● Your goal
Retype the records that follow, every line exactly as written.
══ Excerpted data ══
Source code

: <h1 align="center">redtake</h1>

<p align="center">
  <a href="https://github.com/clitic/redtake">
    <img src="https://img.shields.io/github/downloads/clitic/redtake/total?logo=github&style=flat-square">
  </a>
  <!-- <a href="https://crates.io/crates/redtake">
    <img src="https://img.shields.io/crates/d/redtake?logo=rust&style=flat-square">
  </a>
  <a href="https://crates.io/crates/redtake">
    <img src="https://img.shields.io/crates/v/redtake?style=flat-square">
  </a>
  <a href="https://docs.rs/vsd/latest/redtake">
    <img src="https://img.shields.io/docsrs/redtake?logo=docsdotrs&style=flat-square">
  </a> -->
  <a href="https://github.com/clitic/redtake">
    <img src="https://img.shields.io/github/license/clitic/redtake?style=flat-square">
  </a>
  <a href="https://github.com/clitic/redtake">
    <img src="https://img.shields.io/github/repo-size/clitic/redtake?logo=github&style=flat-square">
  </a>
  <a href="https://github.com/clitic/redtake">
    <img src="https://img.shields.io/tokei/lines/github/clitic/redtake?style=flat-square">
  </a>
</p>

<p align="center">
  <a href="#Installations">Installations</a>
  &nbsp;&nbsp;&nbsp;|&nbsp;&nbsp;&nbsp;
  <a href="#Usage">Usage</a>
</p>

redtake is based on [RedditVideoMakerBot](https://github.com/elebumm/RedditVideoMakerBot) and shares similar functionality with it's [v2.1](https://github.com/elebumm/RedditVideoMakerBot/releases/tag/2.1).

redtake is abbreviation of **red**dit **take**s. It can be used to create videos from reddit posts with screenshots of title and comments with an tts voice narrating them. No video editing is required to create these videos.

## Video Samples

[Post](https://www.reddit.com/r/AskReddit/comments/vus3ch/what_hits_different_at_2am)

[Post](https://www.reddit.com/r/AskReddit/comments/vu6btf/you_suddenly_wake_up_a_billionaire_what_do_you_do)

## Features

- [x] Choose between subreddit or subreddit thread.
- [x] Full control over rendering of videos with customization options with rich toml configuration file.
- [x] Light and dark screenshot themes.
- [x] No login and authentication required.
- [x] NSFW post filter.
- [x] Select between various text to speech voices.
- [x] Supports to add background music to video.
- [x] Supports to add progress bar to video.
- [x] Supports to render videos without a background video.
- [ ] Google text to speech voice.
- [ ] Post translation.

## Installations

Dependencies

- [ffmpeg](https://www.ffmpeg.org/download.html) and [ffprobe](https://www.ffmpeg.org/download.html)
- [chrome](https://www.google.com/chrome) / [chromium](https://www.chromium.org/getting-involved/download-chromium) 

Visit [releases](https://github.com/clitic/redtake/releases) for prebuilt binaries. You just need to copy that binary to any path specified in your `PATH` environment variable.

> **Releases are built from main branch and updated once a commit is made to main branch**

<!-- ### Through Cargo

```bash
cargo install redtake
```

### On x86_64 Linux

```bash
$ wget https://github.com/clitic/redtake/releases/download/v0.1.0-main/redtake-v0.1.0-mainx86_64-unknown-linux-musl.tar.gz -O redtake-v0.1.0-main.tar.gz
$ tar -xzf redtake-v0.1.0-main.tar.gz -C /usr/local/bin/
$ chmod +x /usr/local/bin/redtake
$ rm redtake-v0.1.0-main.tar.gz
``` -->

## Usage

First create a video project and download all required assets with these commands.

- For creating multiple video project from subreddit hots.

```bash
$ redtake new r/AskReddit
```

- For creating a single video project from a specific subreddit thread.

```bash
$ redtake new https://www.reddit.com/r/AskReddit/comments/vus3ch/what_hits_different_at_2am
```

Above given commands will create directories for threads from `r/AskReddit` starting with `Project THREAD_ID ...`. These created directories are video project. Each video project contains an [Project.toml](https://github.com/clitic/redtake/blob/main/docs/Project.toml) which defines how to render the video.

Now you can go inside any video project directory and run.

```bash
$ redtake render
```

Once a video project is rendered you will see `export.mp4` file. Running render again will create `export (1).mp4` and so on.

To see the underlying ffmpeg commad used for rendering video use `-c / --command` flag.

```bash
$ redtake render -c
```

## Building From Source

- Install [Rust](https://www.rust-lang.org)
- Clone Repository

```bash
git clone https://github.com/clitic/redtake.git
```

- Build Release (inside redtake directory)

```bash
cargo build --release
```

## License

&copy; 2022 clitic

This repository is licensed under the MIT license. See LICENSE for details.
═══
● Output of the exercise
Source code

: <h1 align="center">redtake</h1>

<p align="center">
  <a href="https://github.com/clitic/redtake">
    <img src="https://img.shields.io/github/downloads/clitic/redtake/total?logo=github&style=flat-square">
  </a>
  <!-- <a href="https://crates.io/crates/redtake">
    <img src="https://img.shields.io/crates/d/redtake?logo=rust&style=flat-square">
  </a>
  <a href="https://crates.io/crates/redtake">
    <img src="https://img.shields.io/crates/v/redtake?style=flat-square">
  </a>
  <a href="https://docs.rs/vsd/latest/redtake">
    <img src="https://img.shields.io/docsrs/redtake?logo=docsdotrs&style=flat-square">
  </a> -->
  <a href="https://github.com/clitic/redtake">
    <img src="https://img.shields.io/github/license/clitic/redtake?style=flat-square">
  </a>
  <a href="https://github.com/clitic/redtake">
    <img src="https://img.shields.io/github/repo-size/clitic/redtake?logo=github&style=flat-square">
  </a>
  <a href="https://github.com/clitic/redtake">
    <img src="https://img.shields.io/tokei/lines/github/clitic/redtake?style=flat-square">
  </a>
</p>

<p align="center">
  <a href="#Installations">Installations</a>
  &nbsp;&nbsp;&nbsp;|&nbsp;&nbsp;&nbsp;
  <a href="#Usage">Usage</a>
</p>

redtake is based on [RedditVideoMakerBot](https://github.com/elebumm/RedditVideoMakerBot) and shares similar functionality with it's [v2.1](https://github.com/elebumm/RedditVideoMakerBot/releases/tag/2.1).

redtake is abbreviation of **red**dit **take**s. It can be used to create videos from reddit posts with screenshots of title and comments with an tts voice narrating them. No video editing is required to create these videos.

## Video Samples

[Post](https://www.reddit.com/r/AskReddit/comments/vus3ch/what_hits_different_at_2am)

[Post](https://www.reddit.com/r/AskReddit/comments/vu6btf/you_suddenly_wake_up_a_billionaire_what_do_you_do)

## Features

- [x] Choose between subreddit or subreddit thread.
- [x] Full control over rendering of videos with customization options with rich toml configuration file.
- [x] Light and dark screenshot themes.
- [x] No login and authentication required.
- [x] NSFW post filter.
- [x] Select between various text to speech voices.
- [x] Supports to add background music to video.
- [x] Supports to add progress bar to video.
- [x] Supports to render videos without a background video.
- [ ] Google text to speech voice.
- [ ] Post translation.

## Installations

Dependencies

- [ffmpeg](https://www.ffmpeg.org/download.html) and [ffprobe](https://www.ffmpeg.org/download.html)
- [chrome](https://www.google.com/chrome) / [chromium](https://www.chromium.org/getting-involved/download-chromium) 

Visit [releases](https://github.com/clitic/redtake/releases) for prebuilt binaries. You just need to copy that binary to any path specified in your `PATH` environment variable.

> **Releases are built from main branch and updated once a commit is made to main branch**

<!-- ### Through Cargo

```bash
cargo install redtake
```

### On x86_64 Linux

```bash
$ wget https://github.com/clitic/redtake/releases/download/v0.1.0-main/redtake-v0.1.0-mainx86_64-unknown-linux-musl.tar.gz -O redtake-v0.1.0-main.tar.gz
$ tar -xzf redtake-v0.1.0-main.tar.gz -C /usr/local/bin/
$ chmod +x /usr/local/bin/redtake
$ rm redtake-v0.1.0-main.tar.gz
``` -->

## Usage

First create a video project and download all required assets with these commands.

- For creating multiple video project from subreddit hots.

```bash
$ redtake new r/AskReddit
```

- For creating a single video project from a specific subreddit thread.

```bash
$ redtake new https://www.reddit.com/r/AskReddit/comments/vus3ch/what_hits_different_at_2am
```

Above given commands will create directories for threads from `r/AskReddit` starting with `Project THREAD_ID ...`. These created directories are video project. Each video project contains an [Project.toml](https://github.com/clitic/redtake/blob/main/docs/Project.toml) which defines how to render the video.

Now you can go inside any video project directory and run.

```bash
$ redtake render
```

Once a video project is rendered you will see `export.mp4` file. Running render again will create `export (1).mp4` and so on.

To see the underlying ffmpeg commad used for rendering video use `-c / --command` flag.

```bash
$ redtake render -c
```

## Building From Source

- Install [Rust](https://www.rust-lang.org)
- Clone Repository

```bash
git clone https://github.com/clitic/redtake.git
```

- Build Release (inside redtake directory)

```bash
cargo build --release
```

## License

&copy; 2022 clitic

This repository is licensed under the MIT license. See LICENSE for details.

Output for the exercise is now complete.